County officials have traditionally offered two locations for early/absentee voting, one at the County Administration Building in Goshen and one at the County Courts Building in Elkhart. Both buildings were in heavy use Monday, with early/absentee voting officially ending at noon.
According to Elkhart County Clerk Wendy Hudson, early/absentee voting for the general election is shaking out to be very similar to the turnout seen in the presidential election of 2008, though there has been some variation.
“It started out being heavier than 2008, but it has slowed,” Hudson said. “So now I think it will be a little less than we did in 2008.”
Hudson said she has not had a chance to compile an estimate of how many of Elkhart County’s 124,643 eligible voters have cast an early ballot this year. However, she said she’s anticipating an overall turnout similar to that seen in 2008.
“I’m going to guess a 60 percent turnout,” Hudson added.
Jonathan Hershberger, a Goshen College student from Lancaster, Pa., was at the County Administration Building Monday afternoon with his sister, Vanessa Hershberger, a GC graduate and resident of Goshen.
“This is actually my first election,” Jonathan said. “I’m of age this year, so I wanted to exercise my right to vote.”
As for his decision to vote early, Jonathan said it was a combination of both a desire to avoid the lines on election day coupled with just a little nagging from his older sister.
“I figured it’d be easier than trying to do it (Tuesday),” Jonathan said, “and my sister convinced me to come out. Voting is our way of affecting policy and how policies are made, so yeah, I think it’s very important.”
For Vanessa, voting early Monday was about not having to take off work Tuesday to go to the polls.

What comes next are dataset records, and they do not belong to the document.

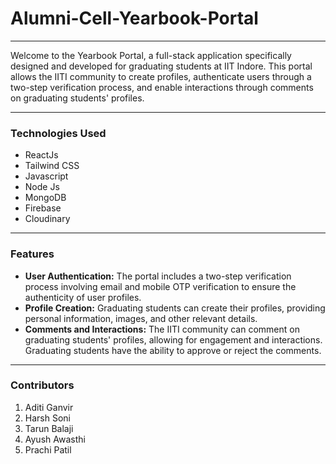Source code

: # Alumni-Cell-Yearbook-Portal 

---

Welcome to the Yearbook Portal, a full-stack application specifically designed and developed for graduating students at IIT Indore. This portal allows the IITI community to create profiles, authenticate users through a two-step verification process, and enable interactions through comments on graduating students' profiles.

---
### **Technologies Used**
- ReactJs
- Tailwind CSS
- Javascript
- Node Js
-  MongoDB
- Firebase
- Cloudinary

---

### **Features**
- **User Authentication:** The portal includes a two-step verification process involving email and mobile OTP verification to ensure the authenticity of user profiles.
- **Profile Creation:** Graduating students can create their profiles, providing personal information, images, and other relevant details.
- **Comments and Interactions:** The IITI community can comment on graduating students' profiles, allowing for engagement and interactions. Graduating students have the ability to approve or reject the comments.

---

### **Contributors**
1. Aditi Ganvir
2. Harsh Soni
3. Tarun Balaji
4. Ayush Awasthi
5. Prachi Patil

“I would normally vote on the day of the election, but I work all day (Tuesday), and I wanted to make sure I had a chance to vote,” Vanessa said. “I feel very strongly that voting is one of the many ways to exercise our rights as citizens to influence the system. This election in particular is very important to me. I care a lot who wins, so I wanted to make sure I had my vote counted.”
For Goshen resident Lexie Sylvester, a longtime early voter and poll worker, voting early is a must due to the hectic nature of being a poll worker on election day.

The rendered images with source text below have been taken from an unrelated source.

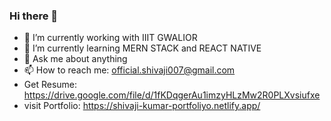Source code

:### Hi there 👋

- 🔭 I’m currently working with IIIT GWALIOR
- 🌱 I’m currently learning MERN STACK and REACT NATIVE
- 💬 Ask me about anything
- 📫 How to reach me: official.shivaji007@gmail.com
- Get Resume: https://drive.google.com/file/d/1fKDqgerAu1imzyHLzMw2R0PLXvsiufxe
-  visit Portfolio: https://shivaji-kumar-portfoliyo.netlify.app/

“I vote early every year because I’m either working the polls or helping with voting on election day,” Sylvester said. “You have to be at the polls at 4:30 to 5:30 a.m. to get everything ready, and it’s a full day, so it’s just easier to get voting out of the way early.”
Goshen’s Lynne Lehmer, a first-time early voter, was at the County Administration Building Monday as a way to ensure her vote doesn’t get lost in the mix on election day.
“I don’t think I’ve ever voted early before, but I decided to do it because I wanted to be sure if for some reason something happens tomorrow, that I’ve had a chance to vote,” Lehmer said. “Four years ago, I had a mail-in ballot because I was living in Colorado at the time, and after the election my envelope came back to me, so my vote never even counted. So this time around I’m not taking any chances.”
As for Goshen’s Janice Books, the decision to vote early Monday was all about peace of mind.
“I’ve done it before, and I just like to get it out of the way so I don’t have to worry about it,” Books said. “It’s so important. This is what it’s all about.”